Prospettiva storica - Il professor Riccardo Ferrante, ordinario di Storia del diritto all’Università di Genova, ha inquadrato il dibattito nel contesto storico: "Il Consiglio Superiore della Magistratura è stato un tema centrale nell’Assemblea Costituente, nato per garantire l’indipendenza della magistratura dopo il fascismo". Ferrante ha ripercorso gli snodi della giustizia italiana, dall’ingresso delle donne in magistratura fino agli scontri tra il CSM e la politica negli anni Novanta. "Nel 1965 con òa storica assemblea dell’ANM a Gardone Riviera si è avuta una nuova consapevolezza della magistratura, mentre l’ingresso delle donne ha contribuito a modificare profondamente la mentalità del settore. Un altro passaggio chiave si è verificato nel 1991, con il celebre discorso del presidente Cossiga sui 'giudici ragazzini'. Da allora il clima nei confronti della magistratura è mutato significativamente". Ferrante ha poi fatto riferimento ai conflitti tra magistratura e potere politico, citando l’episodio del 1991 in cui Cossiga inviò i carabinieri al CSM per identificare i suoi membri, un fatto che suscitò grande scalpore.
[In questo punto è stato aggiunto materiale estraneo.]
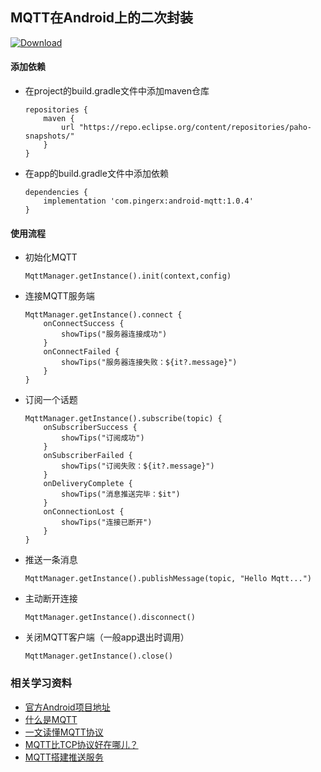 ## MQTT在Android上的二次封装
 [ ![Download](https://api.bintray.com/packages/fungo/maven/mqtt-android/images/download.svg) ](https://bintray.com/fungo/maven/mqtt-android/_latestVersion)
#### 添加依赖
* 在project的build.gradle文件中添加maven仓库


      repositories {
          maven {
              url "https://repo.eclipse.org/content/repositories/paho-snapshots/"
          }
      }

* 在app的build.gradle文件中添加依赖

      dependencies {
          implementation 'com.pingerx:android-mqtt:1.0.4'
      }

#### 使用流程

* 初始化MQTT

      MqttManager.getInstance().init(context,config)


* 连接MQTT服务端

      MqttManager.getInstance().connect {
          onConnectSuccess {
              showTips("服务器连接成功")
          }
          onConnectFailed {
              showTips("服务器连接失败：${it?.message}")
          }
      }


* 订阅一个话题

      MqttManager.getInstance().subscribe(topic) {
          onSubscriberSuccess {
              showTips("订阅成功")
          }
          onSubscriberFailed {
              showTips("订阅失败：${it?.message}")
          }
          onDeliveryComplete {
              showTips("消息推送完毕：$it")
          }
          onConnectionLost {
              showTips("连接已断开")
          }
      }

* 推送一条消息

      MqttManager.getInstance().publishMessage(topic, "Hello Mqtt...")

* 主动断开连接

      MqttManager.getInstance().disconnect()

* 关闭MQTT客户端（一般app退出时调用）

      MqttManager.getInstance().close()


### 相关学习资料
* [官方Android项目地址](https://github.com/eclipse/paho.mqtt.android)
* [什么是MQTT](https://www.ibm.com/developerworks/cn/iot/iot-mqtt-why-good-for-iot/index.html)
* [一文读懂MQTT协议](https://blog.csdn.net/aa1215018028/article/details/84888096)
* [MQTT比TCP协议好在哪儿？](https://www.zhihu.com/question/23373904)
* [MQTT搭建推送服务](https://www.jianshu.com/p/b47fae7a654e)
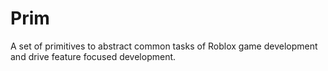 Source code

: # Prim

A set of primitives to abstract common tasks of Roblox game development and drive feature focused development.

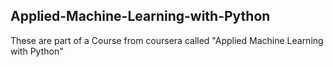 ## Applied-Machine-Learning-with-Python

These are part of a Course from coursera called "Applied Machine Learning with Python"

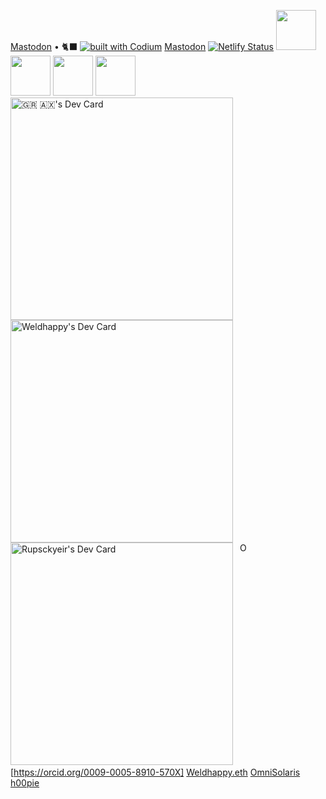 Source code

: <a rel="me" href="https://fosstodon.org/@muse">Mastodon</a> • 🐈‍⬛ [![built with Codium](https://codeium.com/badges/main)](https://codeium.com)
<a rel="me" href="https://mastodon.social/@Weldhappy">Mastodon</a>
[![Netlify Status](https://api.netlify.com/api/v1/badges/606fbd50-7b60-4576-9f23-5871ff015f58/deploy-status)](https://app.netlify.com/sites/weldhappy/deploys)
<a title="Install github Raycast Extension" href="https://www.raycast.com/raycast/github" previewlistener="true"><img src="https://www.raycast.com/raycast/github/install_button@2x.png?v=1.1" height="64" alt="" style="height: 64px;"></a>
<a title="Install asana Raycast Extension" href="https://www.raycast.com/raycast/asana" previewlistener="true"><img src="https://www.raycast.com/raycast/asana/install_button@2x.png?v=1.1" height="64" alt="" style="height: 64px;"></a>
<a title="Install browser-bookmarks Raycast Extension" href="https://www.raycast.com/raycast/browser-bookmarks" previewlistener="true"><img src="https://www.raycast.com/raycast/browser-bookmarks/install_button@2x.png?v=1.1" height="64" alt="" style="height: 64px;"></a>
<a title="Install google-workspace Raycast Extension" href="https://www.raycast.com/raycast/google-workspace" previewlistener="true"><img src="https://www.raycast.com/raycast/google-workspace/install_button@2x.png?v=1.1" height="64" alt="" style="height: 64px;"></a>
<a href="https://app.daily.dev/h00pie"><img src="https://api.daily.dev/devcards/v2/bkGR7js0ObMXNwqKr9eyb.png?type=default&r=75f" width="356" alt="🇬🇷 🇦🇽's Dev Card"/></a>
<a href="https://app.daily.dev/weldhappy"><img src="https://api.daily.dev/devcards/v2/4zK3M5K2kmGMMYHtM8Vn7.png?type=default&r=jlj" width="356" alt="Weldhappy's Dev Card"/></a>
<a href="https://app.daily.dev/rupsckyeir"><img src="https://api.daily.dev/devcards/v2/mcinnkxnsWdG0FvZVsykL.png?r=rlf&type=default" width="356" alt="Rupsckyeir's Dev Card"/></a>
    <a
    id="cy-effective-orcid-url"
    class="underline"
     href="https://orcid.org/0009-0005-8910-570X"
     target="orcid.widget"
     rel="me noopener noreferrer"
     style="vertical-align: top">
     <img
        src="https://orcid.org/sites/default/files/images/orcid_16x16.png"
        style="width: 1em; margin-inline-start: 0.5em"
        alt="ORCID iD icon"/>
      [https://orcid.org/0009-0005-8910-570X]
    </a>
<a href="https://zello.me/k/iP3QL">Weldhappy.eth</a>
<a rel="me"
href="https://bandcamp.com/EmbeddedPlayer/album=1444126517/size=large/bgcol=333333/linkcol=4ec5ec/transparent=true">OmniSolaris</a>
<a rel="me"
href="https://us.soundon.global/artist/bio/h00pie">h00pie</a> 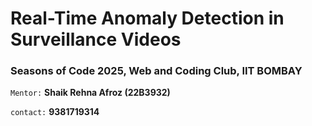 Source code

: # Real-Time Anomaly Detection in Surveillance Videos 
### Seasons of Code 2025, Web and Coding Club, IIT BOMBAY

`Mentor:` **Shaik Rehna Afroz (22B3932)**

`contact:` **9381719314**
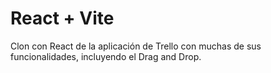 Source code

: # React + Vite

Clon con React de la aplicación de Trello con muchas de sus funcionalidades, incluyendo el Drag and Drop. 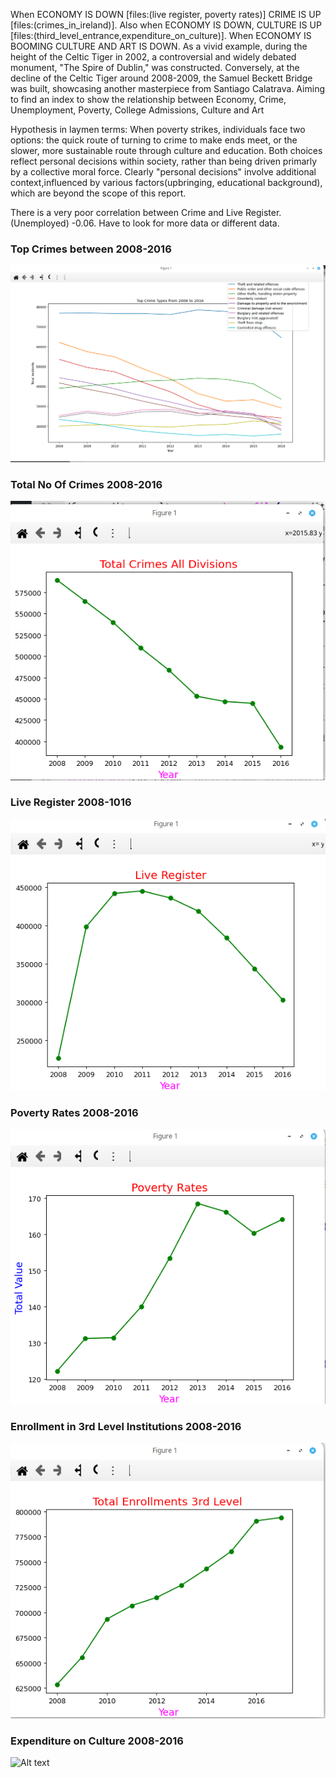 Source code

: 
When ECONOMY IS DOWN [files:(live register, poverty rates)]  CRIME  IS  UP [files:(crimes_in_ireland)].
Also when ECONOMY IS DOWN, CULTURE IS UP [files:(third_level_entrance,expenditure_on_culture)].
When ECONOMY IS BOOMING CULTURE AND ART IS DOWN. As a vivid example, during the height of the Celtic Tiger in 2002, 
a controversial and widely debated monument, "The Spire of Dublin," was constructed. 
Conversely, at the decline of the Celtic Tiger around 2008-2009, the Samuel Beckett Bridge was built,
 showcasing another masterpiece from Santiago Calatrava.
Aiming to find an index to show the relationship between 
Economy, Crime, Unemployment, Poverty, College Admissions, Culture and Art


Hypothesis in laymen terms:
 When poverty strikes, individuals face two options: the quick route of 
 turning to crime to make ends meet, or the slower, more sustainable route through culture and education.
 Both choices reflect personal decisions within society, rather than being driven primarly by a 
 collective moral force. Clearly  "personal decisions" involve additional context,influenced 
 by various factors(upbringing, educational background), which are beyond the scope of this report.

 There is a very poor correlation between Crime and Live Register.(Unemployed) -0.06.
 Have to look for more data or different data.
 ### Top Crimes between 2008-2016
 ![Alt text](./images/top_crimes.png?raw=true)

 ### Total No Of Crimes 2008-2016
 ![Alt text](./images/total_crimes.png?raw=true)

 ### Live Register 2008-1016
 ![Alt text](./images/live_register.png?raw=true)

 ### Poverty Rates 2008-2016
 ![Alt text](./images/poverty_rates.png?raw=true)

 ### Enrollment in 3rd Level Institutions 2008-2016
 ![Alt text](./images/total_enrollement.png?raw=true)

 ### Expenditure on Culture 2008-2016
 ![Alt text](./images/expenditre_culture.png?raw=true) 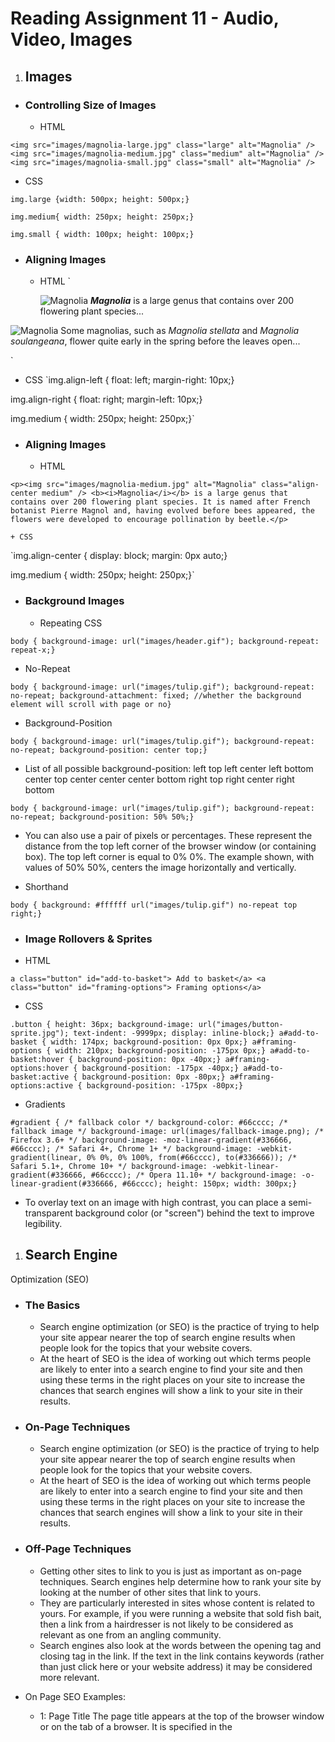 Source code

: # **Reading Assignment 11 - Audio, Video, Images**

1. ## Images
  + ### Controlling Size of Images
    + HTML 
    
`<img src="images/magnolia-large.jpg"
 class="large" alt="Magnolia" />
<img src="images/magnolia-medium.jpg"
 class="medium" alt="Magnolia" />
<img src="images/magnolia-small.jpg"
 class="small" alt="Magnolia" />`
 
   + CSS
   
`img.large {width: 500px;
height: 500px;}`

`img.medium{
width: 250px;
height: 250px;}`

`img.small {
width: 100px;
height: 100px;}`
      
  + ### Aligning Images
    + HTML
 `<p><img src="images/magnolia-medium.jpg"
 alt="Magnolia" class="align-left medium" />
 <b><i>Magnolia</i></b> is a large genus that
 contains over 200 flowering plant species...</p>
<p><img src="images/magnolia-medium.jpg"
 alt="Magnolia" class="align-right medium" />
Some magnolias, such as <i>Magnolia stellata</i>
 and <i>Magnolia soulangeana</i>, flower quite
 early in the spring before the leaves open...</p>`
  
  + CSS
`img.align-left {
float: left;
margin-right: 10px;}

img.align-right {
float: right;
margin-left: 10px;}

img.medium {
width: 250px;
height: 250px;}`

  + ### Aligning Images
    + HTML
    
`<p><img src="images/magnolia-medium.jpg"
 alt="Magnolia" class="align-center medium" />
 <b><i>Magnolia</i></b> is a large genus that
 contains over 200 flowering plant species. It
 is named after French botanist Pierre Magnol and,
 having evolved before bees appeared, the
 flowers were developed to encourage pollination
 by beetle.</p>`
 
    + CSS
    
`img.align-center {
display: block;
margin: 0px auto;}

img.medium {
width: 250px;
height: 250px;}`
 
+ ### Background Images
  + Repeating
CSS

`body {
background-image: url("images/header.gif");
background-repeat: repeat-x;}`

  + No-Repeat

`body {
background-image: url("images/tulip.gif");
background-repeat: no-repeat;
background-attachment: fixed; //whether the background element will scroll with page or no}`

  + Background-Position

`body {
background-image: url("images/tulip.gif");
background-repeat: no-repeat;
background-position: center top;}`

  + List of all possible background-position:
               left top
               left center
               left bottom
               center top
               center center
               center bottom
               right top
               right center
               right bottom
  
`body {
background-image: url("images/tulip.gif");
background-repeat: no-repeat;
background-position: 50% 50%;}`

  + You can also use a pair of pixels
or percentages. These represent
the distance from the top left
corner of the browser window
(or containing box). The top left
corner is equal to 0% 0%. The
example shown, with values of
50% 50%, centers the image
horizontally and vertically.

  + Shorthand
  
`body {
background: #ffffff url("images/tulip.gif")
 no-repeat top right;}`
 
 + ### Image Rollovers & Sprites
 
  + HTML
  
`a class="button" id="add-to-basket">
Add to basket</a>
<a class="button" id="framing-options">
Framing options</a>`

  + CSS
  
`.button {
height: 36px;
background-image: url("images/button-sprite.jpg");
text-indent: -9999px;
display: inline-block;}
a#add-to-basket {
width: 174px;
background-position: 0px 0px;}
a#framing-options {
width: 210px;
background-position: -175px 0px;}
a#add-to-basket:hover {
background-position: 0px -40px;}
a#framing-options:hover {
background-position: -175px -40px;}
a#add-to-basket:active {
background-position: 0px -80px;}
a#framing-options:active {
background-position: -175px -80px;}`

  + Gradients
  
`#gradient {
/* fallback color */
background-color: #66cccc;
/* fallback image */
background-image: url(images/fallback-image.png);
/* Firefox 3.6+ */
background-image: -moz-linear-gradient(#336666,
 #66cccc);
/* Safari 4+, Chrome 1+ */
background-image: -webkit-gradient(linear, 0% 0%,
 0% 100%, from(#66cccc), to(#336666));
/* Safari 5.1+, Chrome 10+ */
background-image: -webkit-linear-gradient(#336666,
 #66cccc);
/* Opera 11.10+ */
background-image: -o-linear-gradient(#336666,
 #66cccc);
height: 150px;
width: 300px;}`

  + To overlay text on an image with
high contrast, you can place a
semi-transparent background
color (or "screen") behind the
text to improve legibility.
 
 
1. ## Search Engine
Optimization (SEO)

  + ### The Basics
    + Search engine optimization (or
SEO) is the practice of trying
to help your site appear nearer
the top of search engine results
when people look for the topics
that your website covers. 
    + At the heart of SEO is the idea of
working out which terms people
are likely to enter into a search
engine to find your site and then
using these terms in the right
places on your site to increase
the chances that search engines
will show a link to your site in
their results.

  + ### On-Page Techniques
    + Search engine optimization (or
SEO) is the practice of trying
to help your site appear nearer
the top of search engine results
when people look for the topics
that your website covers. 
    + At the heart of SEO is the idea of
working out which terms people
are likely to enter into a search
engine to find your site and then
using these terms in the right
places on your site to increase
the chances that search engines
will show a link to your site in
their results.

  + ### Off-Page Techniques
    + Getting other sites to link to you
is just as important as on-page
techniques. Search engines help
determine how to rank your
site by looking at the number of
other sites that link to yours.
    + They are particularly interested
in sites whose content is related
to yours. For example, if you
were running a website that
sold fish bait, then a link from
a hairdresser is not likely to be
considered as relevant as one
from an angling community.
    + Search engines also look at the
words between the opening
<a> tag and closing </a> tag
in the link. If the text in the link
contains keywords (rather than
just click here or your website
address) it may be considered
more relevant.
  + On Page SEO Examples:  
    + 1: Page Title
The page title appears at the top
of the browser window or on the
tab of a browser. It is specified in
the <title> element which lives
inside the <head> element.
    + 2: URL / Web Address
The name of the file is part of
the URL. Where possible, use
keywords in the file name.
    + 3: Headings
If the keywords are in a heading
<hn> element then a search
engine will know that this page is
all about that subject and give it
greater weight than other text.
    + 4: Text
Where possible, it helps to
repeat the keywords in the main
body of the text at least 2-3
times. Do not, however, over-use
these terms, because the text
must be easy for a human to
read.
    + 5: Link Text
Use keywords in the text that
create links between pages
(rather than using generic
expressions such as "click here").
    + 6: Image Alt Text
Search engines rely on you
providing accurate descriptions
of images in the alt text. This
will also help your images show
up in the results of image-based
searches.
    + 7: Page Descriptions
The description also lives inside
the <head> element and is
specified using a <meta> tag.
      + It should be a sentence that
describes the content of the
page. (These are not shown in
the browser window but they
may be displayed in the results
pages of search engines.)
      + Never try to fool search engines!
They will penalize you for it. For
example, never add text in the
same color as the background of
the page as they can detect this.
Non è questa la strada - Il procuratore capo della Procura di Genova, Nicola Piacente, che ha parlato con i giornalisti a margine del convegno (vedi video), ha evidenziato come il vero problema della giustizia non sia la vicinanza tra pubblico ministero e giudice, né la terzietà del magistrato, che già oggi è garantita dal sistema attuale. "Il tasso di divergenza tra le richieste dei pubblici ministeri e le decisioni dei giudici dimostra la dialettica processuale presente nel nostro ordinamento e conferma che le logiche decisionali restano indipendenti". Piacente ha sottolineato che "il vero nodo da affrontare è la carenza di risorse nella giustizia, un problema che si riflette sul lavoro dei magistrati ma, soprattutto, sui cittadini". Secondo il procuratore, il legislatore dovrebbe concentrarsi su questo aspetto, rendendolo "la stella polare della sua attività riformatrice".
Critiche sindacali - Anche la CGIL ha espresso contrarietà alla riforma, definendola "sbagliata e pericolosa" per il rischio di ingerenza politica nella magistratura. "Questa riforma mira a cambiare gli equilibri costituzionali per assoggettare la magistratura al potere politico", si legge in una nota della CGIL Genova e Liguria.
Prossimi passi - Il confronto tra magistrati e governo culminerà il 5 marzo, con un incontro tra l’ANM e la presidente del Consiglio Giorgia Meloni. I magistrati chiedono investimenti strutturali, depenalizzazione di alcuni reati e l’implementazione di nuove tecnologie per migliorare il sistema giudiziario.